1
1.
Can
I replace the word "afraid" with the word "alert"?
"An artist client recently introduced me to this question," says Ellie Gordon, "and it quickly proved effective at dealing with fear." Fear, as most of us know, is the biggest obstacle to change. Sometimes our fears are authentic ("My husband is going to leave me because he's having an affair!") and sometimes they are inauthentic
But what would happen if we eliminated the word "fear" from the English language? Let's pretend another deep recession began, says Gordon, and you were lying in bed. Instead of chanting, "I'm afraid about running out of money" over and over, you'd say, "I'm alert to the possibility of running out of money." In other words, you'd recognize that this event might happen. You'd pay attention to it, the way a rabbit does when a fox comes into a meadow. The rabbit watches the fox. It feels a shiver of awareness. The rabbit is not running, though. It is sitting still, being alert, saving its energy so that it will have strength to run if it needs to run. And if it doesn't need to run, which it very well may not, it can go on eating grass and dreaming of that cute little blue coat that Beatrix Potter gave Peter.
2. How do I jumpstart my greatest self?
"Just about every single person who comes to see me," says Gordon, "has a long, ugly laundry list of all the things she's supposedly not successful at: her marriage, her driving skill, her failure to make homemade minestrone soup." Even Gordon does this, telling herself on occasion, "I'm not good enough at spreadsheets. I can't figure out numbers."
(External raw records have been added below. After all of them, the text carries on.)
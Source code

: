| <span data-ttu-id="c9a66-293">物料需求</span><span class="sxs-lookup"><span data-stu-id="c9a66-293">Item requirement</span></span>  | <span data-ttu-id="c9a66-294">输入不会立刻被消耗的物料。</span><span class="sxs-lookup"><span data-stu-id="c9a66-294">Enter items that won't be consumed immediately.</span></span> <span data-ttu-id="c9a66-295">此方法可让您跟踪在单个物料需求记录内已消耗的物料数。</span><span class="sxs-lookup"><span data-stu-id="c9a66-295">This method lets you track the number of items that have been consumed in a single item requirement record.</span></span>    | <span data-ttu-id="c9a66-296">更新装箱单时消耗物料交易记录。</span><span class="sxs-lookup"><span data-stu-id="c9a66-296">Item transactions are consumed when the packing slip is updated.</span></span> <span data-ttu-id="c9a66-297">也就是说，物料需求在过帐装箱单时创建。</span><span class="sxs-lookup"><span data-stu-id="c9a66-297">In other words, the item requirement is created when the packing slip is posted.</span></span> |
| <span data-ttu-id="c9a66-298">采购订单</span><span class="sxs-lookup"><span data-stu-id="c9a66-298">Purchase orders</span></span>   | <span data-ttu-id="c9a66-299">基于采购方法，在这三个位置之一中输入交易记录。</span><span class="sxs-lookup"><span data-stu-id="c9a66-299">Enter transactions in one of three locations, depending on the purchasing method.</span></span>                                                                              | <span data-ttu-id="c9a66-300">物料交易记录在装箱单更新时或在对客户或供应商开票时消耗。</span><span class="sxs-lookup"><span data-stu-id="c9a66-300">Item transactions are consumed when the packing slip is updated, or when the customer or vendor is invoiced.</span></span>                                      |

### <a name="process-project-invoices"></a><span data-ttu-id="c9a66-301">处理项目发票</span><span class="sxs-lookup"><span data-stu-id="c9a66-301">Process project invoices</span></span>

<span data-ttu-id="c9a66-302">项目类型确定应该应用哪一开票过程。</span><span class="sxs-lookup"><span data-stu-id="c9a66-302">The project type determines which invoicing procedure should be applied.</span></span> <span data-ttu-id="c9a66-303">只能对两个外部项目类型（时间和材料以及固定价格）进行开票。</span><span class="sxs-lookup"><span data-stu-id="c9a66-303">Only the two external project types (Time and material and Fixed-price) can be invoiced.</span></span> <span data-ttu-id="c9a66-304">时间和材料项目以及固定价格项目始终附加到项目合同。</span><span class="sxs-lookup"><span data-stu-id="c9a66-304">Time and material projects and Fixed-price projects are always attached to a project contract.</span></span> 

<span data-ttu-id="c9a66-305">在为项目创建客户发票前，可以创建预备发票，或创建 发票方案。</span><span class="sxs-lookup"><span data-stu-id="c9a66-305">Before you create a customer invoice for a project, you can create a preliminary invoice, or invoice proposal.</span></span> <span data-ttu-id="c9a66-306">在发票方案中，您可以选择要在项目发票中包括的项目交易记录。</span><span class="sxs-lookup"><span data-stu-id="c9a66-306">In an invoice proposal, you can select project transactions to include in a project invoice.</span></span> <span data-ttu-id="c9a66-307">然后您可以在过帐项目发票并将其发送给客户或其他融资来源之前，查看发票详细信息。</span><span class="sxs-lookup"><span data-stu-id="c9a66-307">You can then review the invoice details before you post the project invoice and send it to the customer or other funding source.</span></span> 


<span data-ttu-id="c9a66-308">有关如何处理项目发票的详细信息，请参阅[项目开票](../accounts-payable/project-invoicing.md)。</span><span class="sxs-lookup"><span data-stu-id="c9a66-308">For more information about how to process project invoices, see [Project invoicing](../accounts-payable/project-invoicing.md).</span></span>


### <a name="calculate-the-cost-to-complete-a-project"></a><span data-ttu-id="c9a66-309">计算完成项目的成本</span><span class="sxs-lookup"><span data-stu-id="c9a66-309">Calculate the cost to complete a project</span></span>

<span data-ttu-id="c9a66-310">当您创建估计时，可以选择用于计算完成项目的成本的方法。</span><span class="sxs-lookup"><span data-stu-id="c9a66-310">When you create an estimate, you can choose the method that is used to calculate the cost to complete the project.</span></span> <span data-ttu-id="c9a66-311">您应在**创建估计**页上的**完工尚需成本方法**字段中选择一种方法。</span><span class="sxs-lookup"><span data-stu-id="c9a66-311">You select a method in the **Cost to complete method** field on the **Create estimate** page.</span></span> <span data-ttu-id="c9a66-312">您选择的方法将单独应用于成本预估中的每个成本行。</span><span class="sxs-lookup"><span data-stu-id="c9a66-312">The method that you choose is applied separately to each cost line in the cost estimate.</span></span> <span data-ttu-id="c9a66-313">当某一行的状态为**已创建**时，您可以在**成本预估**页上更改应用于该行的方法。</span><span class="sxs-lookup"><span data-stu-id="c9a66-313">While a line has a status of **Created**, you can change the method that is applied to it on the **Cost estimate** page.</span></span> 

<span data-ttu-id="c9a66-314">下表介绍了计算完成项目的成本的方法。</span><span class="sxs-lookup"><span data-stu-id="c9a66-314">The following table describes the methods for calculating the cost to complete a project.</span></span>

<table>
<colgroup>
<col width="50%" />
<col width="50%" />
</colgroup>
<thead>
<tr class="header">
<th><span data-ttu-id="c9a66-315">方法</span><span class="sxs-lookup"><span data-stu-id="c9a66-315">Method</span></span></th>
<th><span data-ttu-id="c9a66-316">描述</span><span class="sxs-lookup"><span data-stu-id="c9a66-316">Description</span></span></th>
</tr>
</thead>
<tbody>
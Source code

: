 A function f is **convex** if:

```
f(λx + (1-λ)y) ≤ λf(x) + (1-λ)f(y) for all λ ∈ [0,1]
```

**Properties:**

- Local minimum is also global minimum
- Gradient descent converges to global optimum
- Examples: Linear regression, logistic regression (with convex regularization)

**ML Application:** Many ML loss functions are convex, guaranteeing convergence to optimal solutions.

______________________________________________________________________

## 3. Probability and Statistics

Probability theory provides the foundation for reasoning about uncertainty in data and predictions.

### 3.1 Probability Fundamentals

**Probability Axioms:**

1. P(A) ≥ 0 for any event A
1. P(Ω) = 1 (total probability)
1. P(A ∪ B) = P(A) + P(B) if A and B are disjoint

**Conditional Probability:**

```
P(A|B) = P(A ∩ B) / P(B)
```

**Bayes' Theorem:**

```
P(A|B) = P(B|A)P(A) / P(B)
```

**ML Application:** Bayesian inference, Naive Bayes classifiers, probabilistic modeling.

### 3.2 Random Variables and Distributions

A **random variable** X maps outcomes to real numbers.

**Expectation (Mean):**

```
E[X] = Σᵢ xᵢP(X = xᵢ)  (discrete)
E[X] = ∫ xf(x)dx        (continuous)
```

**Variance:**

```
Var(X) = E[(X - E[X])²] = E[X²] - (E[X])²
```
None of us, though, can build on weaknesses. Think, says Gordon, about what would happen if she decided to start a company built on spreadsheets. It's possible that if she dug deep, applied herself to math and mastered it, she might (sort of) make it. But why would she do that? Why would any of us spend our lives consciously choosing a struggle whose end reward was not joy? In other words: Why would we try to jumpstart our worst selves? Instead—and this is what really happened—Gordon focused on design and founded a hosiery company called Hot Sox that went on to partner with Ralph Lauren. Why? Because she was talented at design and color and painting. She enjoyed it. It was a strength that supported her other strengths, a brick that held up other bricks. Her advice: It doesn't matter what you're actually or supposedly bad at. It matters what you're good at—and how much time you spend doing it.
3. What
caused me to lose my aliveness?
Many clients, says Gordon, come into a session because they feel burned out. They can't get themselves excited enough to do even the basics, like exercising or sending out that resume. "They think they're tired. They think they're stressed. They think they haven't had enough juice or organic vitamins. But almost always, there is another, less expected reason. They've lost a relative, or they're having a protracted fight with their sister, or they're thinking about a divorce. They understand that they have a big personal problem, but, surprisingly, they don't understand the connection between it and their lethargy. "Something bad happens," says Gordon, "and we don't want to feel sad or pain; we use all our energy suppressing it, we get exhausted from that exertion, and then we resign ourselves to a reality in which we can't change the bad thing—or anything at all." Resignation is lethal. There is no way over or around it. You will stand by that cement wall—without banging your head or screaming—until you fall down. Unless, that is, you figure out what caused you to erect it smack-dab in the middle of your life, and you remove it.
4. Who do I want to be?
So many of us spend a lot of time wondering, "Who am I?" We're worried that we never really figured this out when we were younger, or that, as time passed, we got so busy with our jobs or our families or our addictions or that one truly horrible boyfriend who wouldn't go away that we lost ourselves without even knowing it.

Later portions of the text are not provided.